Generally speaking, massive tax increase proposals are met with unfettered rage.

From the Boston Tea Party of 1773 to the political Tea Party movement beginning in 2009, Americans have demonstrated time and again that they don’t like taxes and never have.

Knowing this, it is curious that former President Donald J. Trump recently took to the airwaves and endorsed levying a massive universal baseline tariff on all imported goods. “When companies come in and they dump their products in the United States, they should pay, automatically, let’s say a 10 percent tax … I do like the 10 percent for everybody,” he announced.

If instituted, this would be the minimum. It would obviously reach much higher for some countries that draw his ire, and would boil down to a massive tax hike on everyday Americans. While Trump is not president—at least not yet—and has no current power to enact these tariffs, this proposal should concern Americans. Thankfully, many scholars have decried the plan as ridiculously misguided, and for good reason: Tariffs are taxes, and this one would be a doozy.
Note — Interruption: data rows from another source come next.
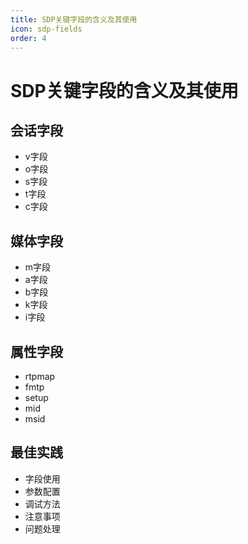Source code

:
 ```yaml
---
title: SDP关键字段的含义及其使用
icon: sdp-fields
order: 4
---
```


# SDP关键字段的含义及其使用

## 会话字段
- v字段
- o字段
- s字段
- t字段
- c字段

## 媒体字段
- m字段
- a字段
- b字段
- k字段
- i字段

## 属性字段
- rtpmap
- fmtp
- setup
- mid
- msid

## 最佳实践
- 字段使用
- 参数配置
- 调试方法
- 注意事项
- 问题处理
As it stands, the average tariff on imported goods is about 3 percent, according to The Washington Post. Drastically increasing this could have disastrous effects on an economy dealing with nagging inflation and would come at the expense of American consumers. “A tariff of that scope and size would impose a massive tax on the folks who it intends to help,” explained Paul Winfree, an economist who served in the Trump administration.

When tariffs are levied on imported products or even raw materials, companies are forced to bake those costs into their prices to keep from going bankrupt, and then they pass them onto consumers. Like all taxes, there’s the potential to harm the economy, and there’s plenty of evidence that it does.

“The Trump administration imposed nearly $80 billion worth of new taxes on Americans by levying tariffs on thousands of products valued at approximately $380 billion in 2018 and 2019, amounting to one of the largest tax increases in decades,” the Tax Foundation noted.

“We estimate the tariffs still in effect will reduce long-run GDP by 0.21 percent, wages by 0.14 percent, and employment by 166,000 full-time equivalent jobs,” the Tax Foundation concluded. This is substantial, but an across the board 10-percent baseline tax on imports would be even more disastrous. Trump’s universal baseline tariff plan would essentially be a $300-billion a year tax hike, per a recent estimate.

Despite this, there are some who applaud Trump’s position on tariffs. In fact, a Wall Street Journal essay recently and very surprisingly endorsed it. “Taxing imported goods is unpopular with economists,” the author admitted, “but it could help the U.S. lower the trade deficit, strengthen its industrial base and safeguard national security.”

In short, the piece argues that increased taxes are good for the government—allowing it to provide more public services—and tariffs, which are a form of taxation, are an effective method of browbeating the private market into bending to the government’s will, while curtailing our trade deficit.

A trade deficit occurs when a country spends more money on imports than other countries spend on our exports. The United States’ trade deficit for the month of August was about $58 billion, which is considerable, but as the Cato Institute notes, it’s not necessarily a bad thing: “What matters to the economy is not the difference between imports and exports but the extent to which Americans are free to benefit from the efficiencies, opportunities and consumer choice created in an economy open to world trade.”

Moreover, a trade deficit doesn’t necessarily pose a national security threat. In 2022, we had a trade deficit of $131 billion with Mexico. Does the fact that we have access to cheap, quality avocados year-round from Mexico represent a threat to America’s ability to defend itself? Of course not.

It’s important for the United States to have a strong domestic industrial base so that we are capable of seeing to our needs during times of emergency, but it’s also important to understand that we do not have access to every natural resource, nor are we able to produce some goods as efficiently as other countries.

Trump’s plan doesn’t discriminate in these cases. It would impose a 10-percent minimum tariff on every country, product and resource. This effectively is using a hatchet rather than a scalpel on a complex issue. In the end, it would simply limit consumer choices and access to important goods and lead to higher prices.

Give Trump and The Wall Street Journal writer credit for calling this what it would be: a tax. While I am not suggesting Americans respond by brandishing pitchforks and torches and dumping goods into Boston harbor, they should understand how devastating this plan could be.